[[ Data for the task, beginning ]]

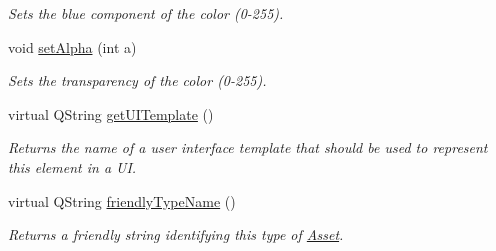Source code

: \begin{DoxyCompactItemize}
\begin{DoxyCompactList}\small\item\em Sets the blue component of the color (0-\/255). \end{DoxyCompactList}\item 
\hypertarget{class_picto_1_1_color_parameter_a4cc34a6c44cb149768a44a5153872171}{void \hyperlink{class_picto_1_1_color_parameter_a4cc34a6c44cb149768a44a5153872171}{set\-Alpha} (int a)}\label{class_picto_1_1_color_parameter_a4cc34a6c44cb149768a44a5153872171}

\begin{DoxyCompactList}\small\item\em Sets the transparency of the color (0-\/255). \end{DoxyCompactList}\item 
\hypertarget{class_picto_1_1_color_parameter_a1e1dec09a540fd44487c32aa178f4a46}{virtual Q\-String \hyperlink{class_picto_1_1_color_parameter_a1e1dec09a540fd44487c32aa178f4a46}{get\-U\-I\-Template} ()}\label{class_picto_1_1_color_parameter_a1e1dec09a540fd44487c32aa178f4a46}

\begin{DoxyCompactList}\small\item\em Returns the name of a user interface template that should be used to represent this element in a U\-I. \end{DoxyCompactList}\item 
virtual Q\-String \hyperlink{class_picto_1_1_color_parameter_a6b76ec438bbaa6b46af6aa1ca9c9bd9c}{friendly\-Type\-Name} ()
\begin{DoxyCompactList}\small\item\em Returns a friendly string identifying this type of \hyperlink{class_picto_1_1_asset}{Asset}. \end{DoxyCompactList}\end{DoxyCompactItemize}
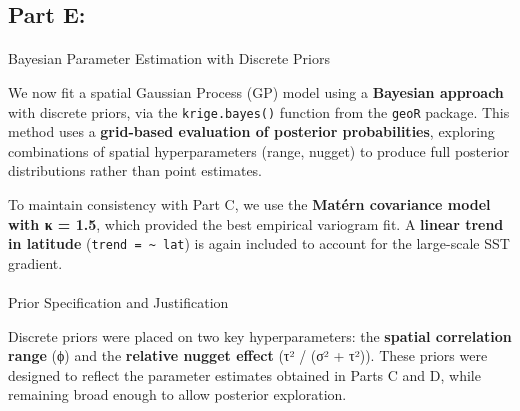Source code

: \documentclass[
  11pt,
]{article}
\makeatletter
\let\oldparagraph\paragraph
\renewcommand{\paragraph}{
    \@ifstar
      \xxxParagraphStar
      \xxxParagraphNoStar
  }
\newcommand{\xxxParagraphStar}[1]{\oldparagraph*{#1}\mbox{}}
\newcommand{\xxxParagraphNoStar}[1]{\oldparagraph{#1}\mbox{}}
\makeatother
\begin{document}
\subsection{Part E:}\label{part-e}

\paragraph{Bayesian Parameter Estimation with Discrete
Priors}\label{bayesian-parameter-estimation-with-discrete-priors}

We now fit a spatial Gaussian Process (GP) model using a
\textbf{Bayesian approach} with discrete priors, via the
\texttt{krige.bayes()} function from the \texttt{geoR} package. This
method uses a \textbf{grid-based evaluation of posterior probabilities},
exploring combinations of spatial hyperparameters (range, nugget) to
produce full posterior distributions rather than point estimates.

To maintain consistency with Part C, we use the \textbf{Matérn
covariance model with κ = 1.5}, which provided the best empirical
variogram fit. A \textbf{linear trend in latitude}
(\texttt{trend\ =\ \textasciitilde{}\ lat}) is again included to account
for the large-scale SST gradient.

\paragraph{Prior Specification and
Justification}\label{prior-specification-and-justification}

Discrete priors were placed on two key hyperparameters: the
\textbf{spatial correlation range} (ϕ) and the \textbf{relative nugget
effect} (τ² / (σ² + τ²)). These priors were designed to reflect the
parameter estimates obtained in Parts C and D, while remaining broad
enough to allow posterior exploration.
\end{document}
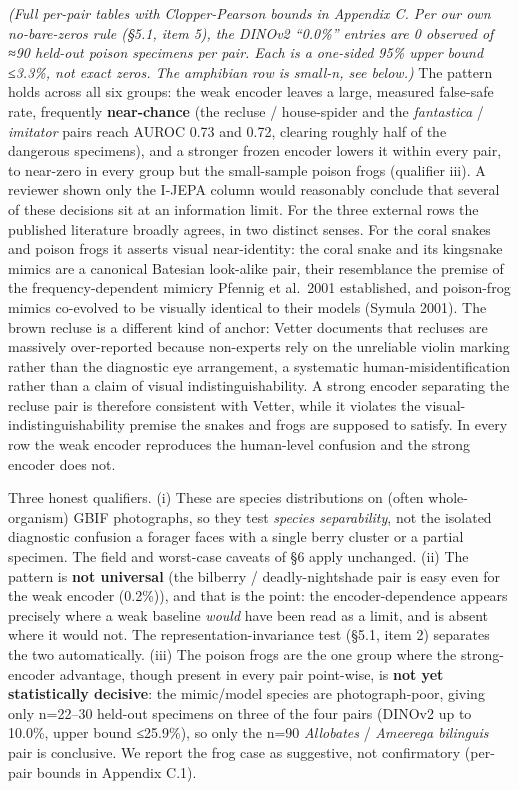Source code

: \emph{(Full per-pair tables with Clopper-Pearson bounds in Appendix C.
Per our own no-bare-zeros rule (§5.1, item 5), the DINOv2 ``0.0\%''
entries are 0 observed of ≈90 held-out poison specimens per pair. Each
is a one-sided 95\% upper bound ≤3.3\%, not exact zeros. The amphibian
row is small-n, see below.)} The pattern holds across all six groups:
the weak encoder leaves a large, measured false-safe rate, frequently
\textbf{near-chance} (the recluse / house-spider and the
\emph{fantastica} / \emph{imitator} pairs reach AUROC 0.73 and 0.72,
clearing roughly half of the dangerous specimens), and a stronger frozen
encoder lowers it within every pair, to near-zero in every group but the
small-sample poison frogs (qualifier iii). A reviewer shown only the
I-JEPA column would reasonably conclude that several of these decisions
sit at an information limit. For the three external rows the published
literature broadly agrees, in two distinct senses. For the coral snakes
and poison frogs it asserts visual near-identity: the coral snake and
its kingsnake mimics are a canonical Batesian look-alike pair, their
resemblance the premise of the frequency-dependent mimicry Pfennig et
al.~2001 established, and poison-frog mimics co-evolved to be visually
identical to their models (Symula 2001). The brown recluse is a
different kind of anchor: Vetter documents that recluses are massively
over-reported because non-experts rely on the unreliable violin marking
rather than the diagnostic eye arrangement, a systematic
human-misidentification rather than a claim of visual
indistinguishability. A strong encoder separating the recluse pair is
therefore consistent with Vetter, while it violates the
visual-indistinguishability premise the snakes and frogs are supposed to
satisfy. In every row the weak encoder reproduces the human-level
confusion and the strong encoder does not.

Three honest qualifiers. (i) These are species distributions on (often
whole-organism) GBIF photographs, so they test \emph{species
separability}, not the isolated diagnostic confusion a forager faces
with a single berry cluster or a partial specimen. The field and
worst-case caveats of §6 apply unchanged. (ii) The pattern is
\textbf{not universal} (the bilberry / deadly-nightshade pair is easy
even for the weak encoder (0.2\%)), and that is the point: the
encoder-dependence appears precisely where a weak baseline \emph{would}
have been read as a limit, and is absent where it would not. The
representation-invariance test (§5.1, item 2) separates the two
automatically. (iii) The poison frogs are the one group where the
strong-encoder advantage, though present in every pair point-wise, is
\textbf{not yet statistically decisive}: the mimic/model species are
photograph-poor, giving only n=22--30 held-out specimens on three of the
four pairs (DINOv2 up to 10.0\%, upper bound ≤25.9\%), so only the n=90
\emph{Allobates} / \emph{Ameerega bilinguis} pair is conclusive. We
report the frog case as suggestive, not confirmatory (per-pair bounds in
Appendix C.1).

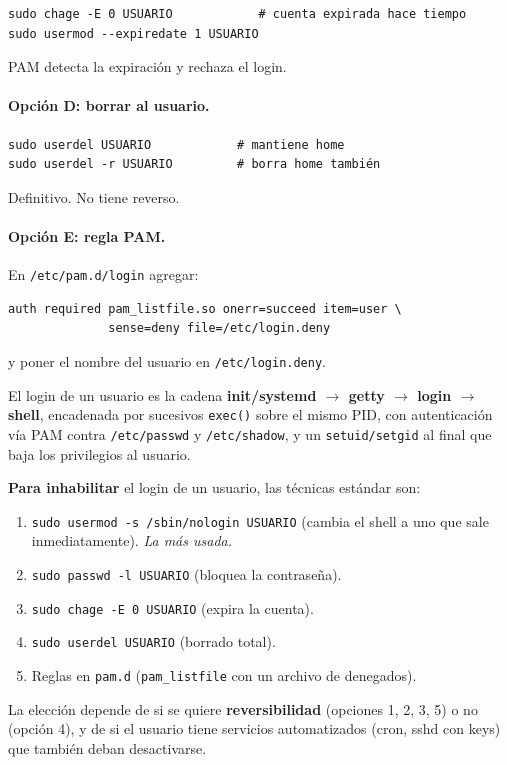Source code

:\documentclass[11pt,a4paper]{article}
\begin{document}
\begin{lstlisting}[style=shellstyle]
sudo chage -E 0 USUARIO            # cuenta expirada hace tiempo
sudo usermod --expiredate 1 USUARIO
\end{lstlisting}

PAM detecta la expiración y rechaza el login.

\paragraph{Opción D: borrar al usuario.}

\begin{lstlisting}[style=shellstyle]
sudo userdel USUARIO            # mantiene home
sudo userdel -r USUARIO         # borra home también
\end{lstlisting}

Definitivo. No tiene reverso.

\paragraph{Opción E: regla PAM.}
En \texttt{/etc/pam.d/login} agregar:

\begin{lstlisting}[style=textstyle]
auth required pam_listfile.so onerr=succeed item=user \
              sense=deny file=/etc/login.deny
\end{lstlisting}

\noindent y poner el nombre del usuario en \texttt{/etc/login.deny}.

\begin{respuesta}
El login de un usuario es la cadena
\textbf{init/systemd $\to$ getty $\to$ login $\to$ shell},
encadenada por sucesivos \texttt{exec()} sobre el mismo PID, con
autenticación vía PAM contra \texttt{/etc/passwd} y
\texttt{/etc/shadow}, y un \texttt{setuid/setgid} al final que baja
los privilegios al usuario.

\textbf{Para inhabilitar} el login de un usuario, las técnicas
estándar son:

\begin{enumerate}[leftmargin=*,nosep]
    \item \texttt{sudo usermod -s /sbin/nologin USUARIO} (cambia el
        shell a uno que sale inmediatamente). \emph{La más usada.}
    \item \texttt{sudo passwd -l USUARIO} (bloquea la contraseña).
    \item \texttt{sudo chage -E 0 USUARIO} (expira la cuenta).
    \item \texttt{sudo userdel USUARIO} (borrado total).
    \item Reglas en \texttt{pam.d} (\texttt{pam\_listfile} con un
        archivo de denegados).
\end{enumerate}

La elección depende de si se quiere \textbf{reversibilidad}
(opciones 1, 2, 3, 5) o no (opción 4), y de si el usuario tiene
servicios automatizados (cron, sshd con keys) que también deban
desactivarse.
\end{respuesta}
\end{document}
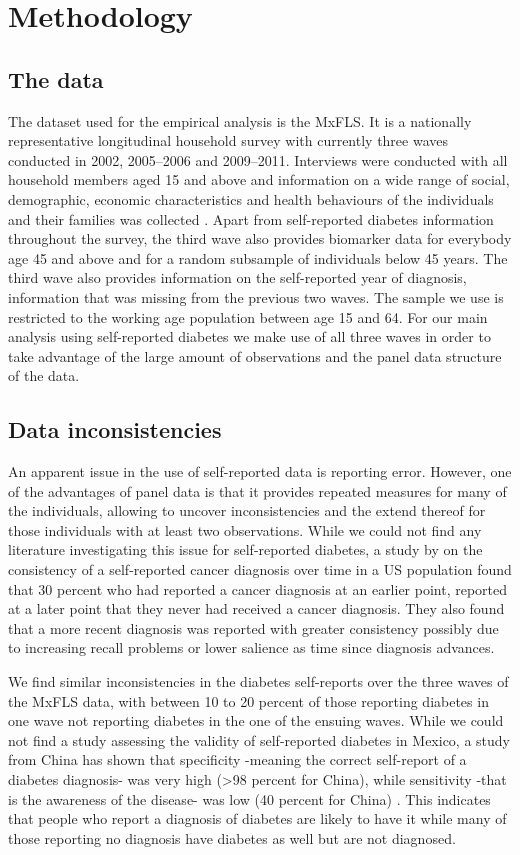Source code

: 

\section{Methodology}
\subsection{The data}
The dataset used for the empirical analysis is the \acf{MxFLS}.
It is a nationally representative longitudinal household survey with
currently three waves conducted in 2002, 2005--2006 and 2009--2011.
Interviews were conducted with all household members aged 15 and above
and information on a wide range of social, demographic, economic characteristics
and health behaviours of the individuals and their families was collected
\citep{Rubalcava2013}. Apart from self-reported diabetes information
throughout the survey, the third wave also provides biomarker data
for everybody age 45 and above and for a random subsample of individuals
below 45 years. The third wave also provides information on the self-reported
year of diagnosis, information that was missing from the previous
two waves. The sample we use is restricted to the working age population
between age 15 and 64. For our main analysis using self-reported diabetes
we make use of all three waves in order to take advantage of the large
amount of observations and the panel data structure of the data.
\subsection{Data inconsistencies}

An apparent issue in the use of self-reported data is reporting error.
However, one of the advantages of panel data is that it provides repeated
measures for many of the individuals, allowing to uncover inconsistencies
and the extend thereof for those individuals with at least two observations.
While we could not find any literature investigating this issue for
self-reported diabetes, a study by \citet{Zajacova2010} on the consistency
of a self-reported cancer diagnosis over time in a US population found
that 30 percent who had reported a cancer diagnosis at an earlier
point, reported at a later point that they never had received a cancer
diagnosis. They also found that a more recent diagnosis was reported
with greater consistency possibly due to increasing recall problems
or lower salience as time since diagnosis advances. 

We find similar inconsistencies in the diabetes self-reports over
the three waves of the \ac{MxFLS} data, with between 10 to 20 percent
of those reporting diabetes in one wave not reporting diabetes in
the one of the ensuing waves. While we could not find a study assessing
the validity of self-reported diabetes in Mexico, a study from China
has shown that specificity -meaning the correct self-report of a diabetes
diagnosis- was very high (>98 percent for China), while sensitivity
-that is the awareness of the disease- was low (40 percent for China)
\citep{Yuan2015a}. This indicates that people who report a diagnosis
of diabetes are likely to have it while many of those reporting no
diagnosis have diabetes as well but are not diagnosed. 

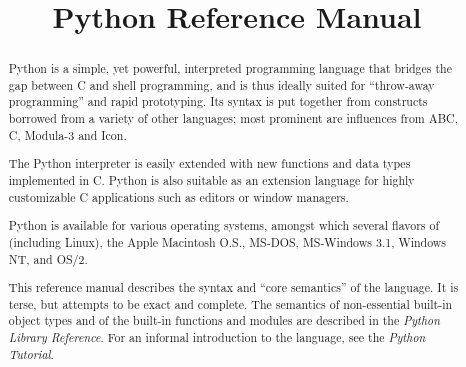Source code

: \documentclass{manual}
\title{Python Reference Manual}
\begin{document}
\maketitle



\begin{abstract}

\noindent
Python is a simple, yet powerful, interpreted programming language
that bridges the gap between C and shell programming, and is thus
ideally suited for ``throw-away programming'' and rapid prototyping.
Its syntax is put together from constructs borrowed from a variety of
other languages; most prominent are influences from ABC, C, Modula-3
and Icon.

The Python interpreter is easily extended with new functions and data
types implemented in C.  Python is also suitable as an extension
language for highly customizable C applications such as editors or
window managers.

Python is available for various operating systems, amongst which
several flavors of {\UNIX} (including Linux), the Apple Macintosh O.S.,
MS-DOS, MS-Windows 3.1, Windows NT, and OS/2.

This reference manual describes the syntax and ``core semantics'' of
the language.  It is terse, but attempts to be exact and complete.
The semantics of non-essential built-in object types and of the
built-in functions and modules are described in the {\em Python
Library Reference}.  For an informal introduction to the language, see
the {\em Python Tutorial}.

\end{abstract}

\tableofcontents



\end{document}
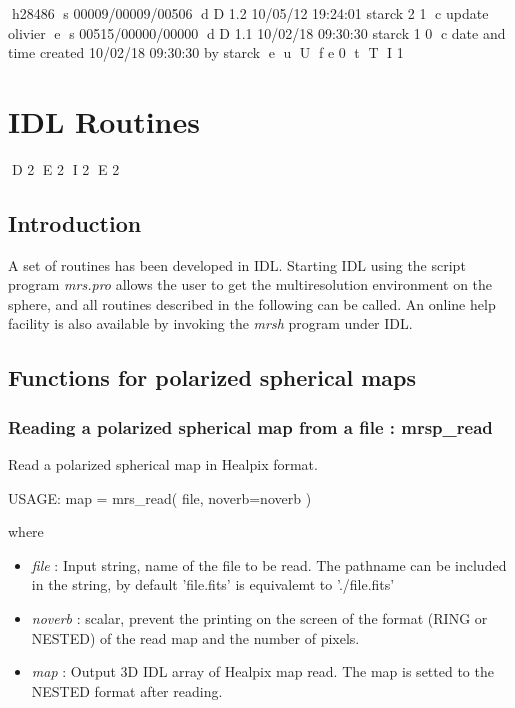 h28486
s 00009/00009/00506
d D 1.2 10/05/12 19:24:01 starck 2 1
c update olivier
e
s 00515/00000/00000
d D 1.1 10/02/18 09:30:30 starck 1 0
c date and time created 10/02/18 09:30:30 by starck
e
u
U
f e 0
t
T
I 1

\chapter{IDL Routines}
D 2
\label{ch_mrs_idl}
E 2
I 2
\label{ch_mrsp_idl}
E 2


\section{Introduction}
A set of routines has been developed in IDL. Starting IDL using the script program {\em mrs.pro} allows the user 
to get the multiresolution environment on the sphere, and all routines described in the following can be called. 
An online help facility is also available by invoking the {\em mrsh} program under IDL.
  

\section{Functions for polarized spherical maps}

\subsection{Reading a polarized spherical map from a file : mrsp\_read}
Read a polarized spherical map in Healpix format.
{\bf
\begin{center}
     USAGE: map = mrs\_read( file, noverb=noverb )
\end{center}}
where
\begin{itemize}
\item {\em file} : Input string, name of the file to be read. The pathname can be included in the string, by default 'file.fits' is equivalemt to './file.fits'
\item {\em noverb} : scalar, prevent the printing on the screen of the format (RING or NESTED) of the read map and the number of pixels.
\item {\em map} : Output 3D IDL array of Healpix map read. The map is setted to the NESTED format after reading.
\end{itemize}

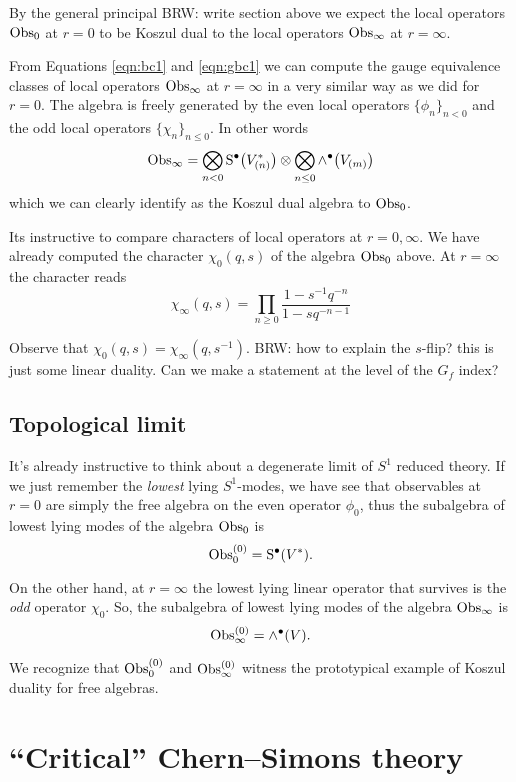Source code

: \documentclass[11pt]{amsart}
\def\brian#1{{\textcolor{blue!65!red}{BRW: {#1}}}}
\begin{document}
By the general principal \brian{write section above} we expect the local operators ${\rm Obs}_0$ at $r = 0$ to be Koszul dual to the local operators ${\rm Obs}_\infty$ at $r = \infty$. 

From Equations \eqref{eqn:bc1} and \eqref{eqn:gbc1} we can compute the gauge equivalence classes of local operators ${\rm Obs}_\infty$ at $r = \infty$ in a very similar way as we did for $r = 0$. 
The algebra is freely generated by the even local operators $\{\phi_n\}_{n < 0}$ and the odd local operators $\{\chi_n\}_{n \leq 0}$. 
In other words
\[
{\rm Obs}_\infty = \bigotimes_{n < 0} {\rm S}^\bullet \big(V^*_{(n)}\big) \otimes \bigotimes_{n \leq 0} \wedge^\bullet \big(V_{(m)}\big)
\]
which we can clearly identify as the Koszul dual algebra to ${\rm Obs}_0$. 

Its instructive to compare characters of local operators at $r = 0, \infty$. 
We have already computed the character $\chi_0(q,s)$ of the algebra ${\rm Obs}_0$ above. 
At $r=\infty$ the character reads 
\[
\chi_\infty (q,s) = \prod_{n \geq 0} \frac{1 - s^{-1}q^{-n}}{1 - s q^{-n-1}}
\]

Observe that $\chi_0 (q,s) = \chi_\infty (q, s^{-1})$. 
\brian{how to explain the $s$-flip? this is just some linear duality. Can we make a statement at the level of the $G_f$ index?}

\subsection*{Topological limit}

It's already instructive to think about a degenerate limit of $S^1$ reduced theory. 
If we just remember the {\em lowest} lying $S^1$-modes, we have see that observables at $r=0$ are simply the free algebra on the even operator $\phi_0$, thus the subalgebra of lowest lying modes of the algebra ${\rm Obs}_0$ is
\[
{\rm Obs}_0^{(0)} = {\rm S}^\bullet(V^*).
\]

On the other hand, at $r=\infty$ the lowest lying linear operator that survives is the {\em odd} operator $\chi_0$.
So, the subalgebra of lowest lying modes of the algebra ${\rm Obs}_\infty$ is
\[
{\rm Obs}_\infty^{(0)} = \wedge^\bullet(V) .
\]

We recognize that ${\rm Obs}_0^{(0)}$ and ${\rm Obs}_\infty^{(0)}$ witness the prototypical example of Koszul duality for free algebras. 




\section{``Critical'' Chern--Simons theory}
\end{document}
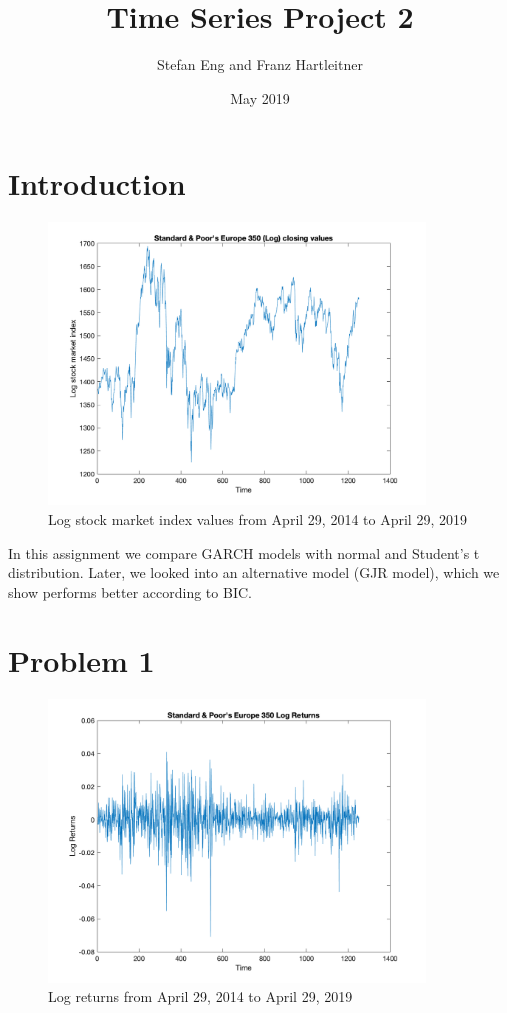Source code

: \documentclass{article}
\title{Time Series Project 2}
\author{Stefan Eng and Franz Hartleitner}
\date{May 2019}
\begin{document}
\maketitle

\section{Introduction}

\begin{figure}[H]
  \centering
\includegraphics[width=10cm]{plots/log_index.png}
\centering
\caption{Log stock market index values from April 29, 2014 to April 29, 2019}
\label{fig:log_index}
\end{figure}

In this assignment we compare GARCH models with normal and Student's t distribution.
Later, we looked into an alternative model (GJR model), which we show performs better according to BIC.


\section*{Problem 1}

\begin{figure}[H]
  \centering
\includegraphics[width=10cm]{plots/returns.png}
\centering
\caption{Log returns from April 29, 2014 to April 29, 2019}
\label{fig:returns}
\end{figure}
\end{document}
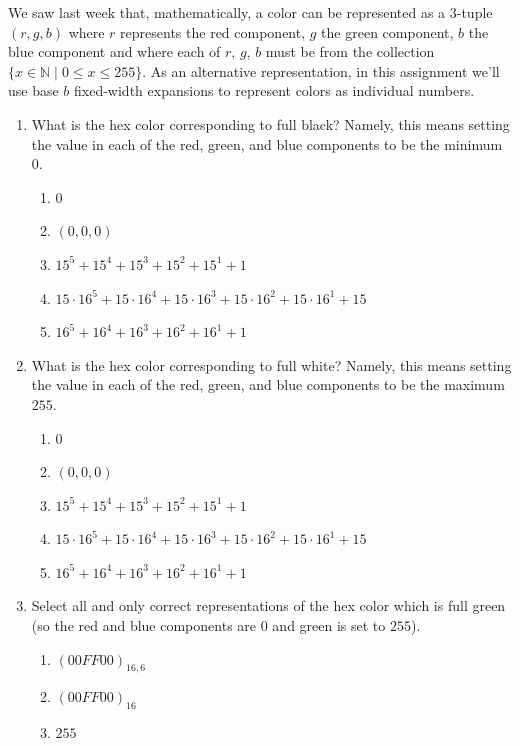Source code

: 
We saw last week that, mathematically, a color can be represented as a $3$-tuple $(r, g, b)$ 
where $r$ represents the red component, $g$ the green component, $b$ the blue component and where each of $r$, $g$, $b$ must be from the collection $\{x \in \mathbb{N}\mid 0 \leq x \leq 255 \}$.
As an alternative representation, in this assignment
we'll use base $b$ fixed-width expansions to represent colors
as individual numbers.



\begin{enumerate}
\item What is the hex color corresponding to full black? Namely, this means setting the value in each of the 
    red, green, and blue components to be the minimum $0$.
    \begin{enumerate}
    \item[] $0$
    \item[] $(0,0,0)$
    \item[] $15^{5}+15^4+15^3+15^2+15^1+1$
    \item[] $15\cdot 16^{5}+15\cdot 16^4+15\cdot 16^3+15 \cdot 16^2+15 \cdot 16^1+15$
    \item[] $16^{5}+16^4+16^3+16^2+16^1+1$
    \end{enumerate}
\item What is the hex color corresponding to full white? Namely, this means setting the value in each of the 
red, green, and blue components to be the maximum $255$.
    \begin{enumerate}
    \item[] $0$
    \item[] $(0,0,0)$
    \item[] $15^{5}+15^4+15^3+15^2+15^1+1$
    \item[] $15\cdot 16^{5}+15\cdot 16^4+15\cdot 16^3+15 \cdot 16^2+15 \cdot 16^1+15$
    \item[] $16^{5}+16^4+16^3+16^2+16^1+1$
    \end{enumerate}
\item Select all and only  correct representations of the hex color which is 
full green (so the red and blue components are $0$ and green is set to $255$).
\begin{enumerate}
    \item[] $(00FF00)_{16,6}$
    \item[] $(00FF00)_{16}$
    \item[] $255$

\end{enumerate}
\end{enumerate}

[[ Data for the task, end ]]

Task details
Tally the lines of the material above that contain the word "species" and report the total alone.

Answer for the task
3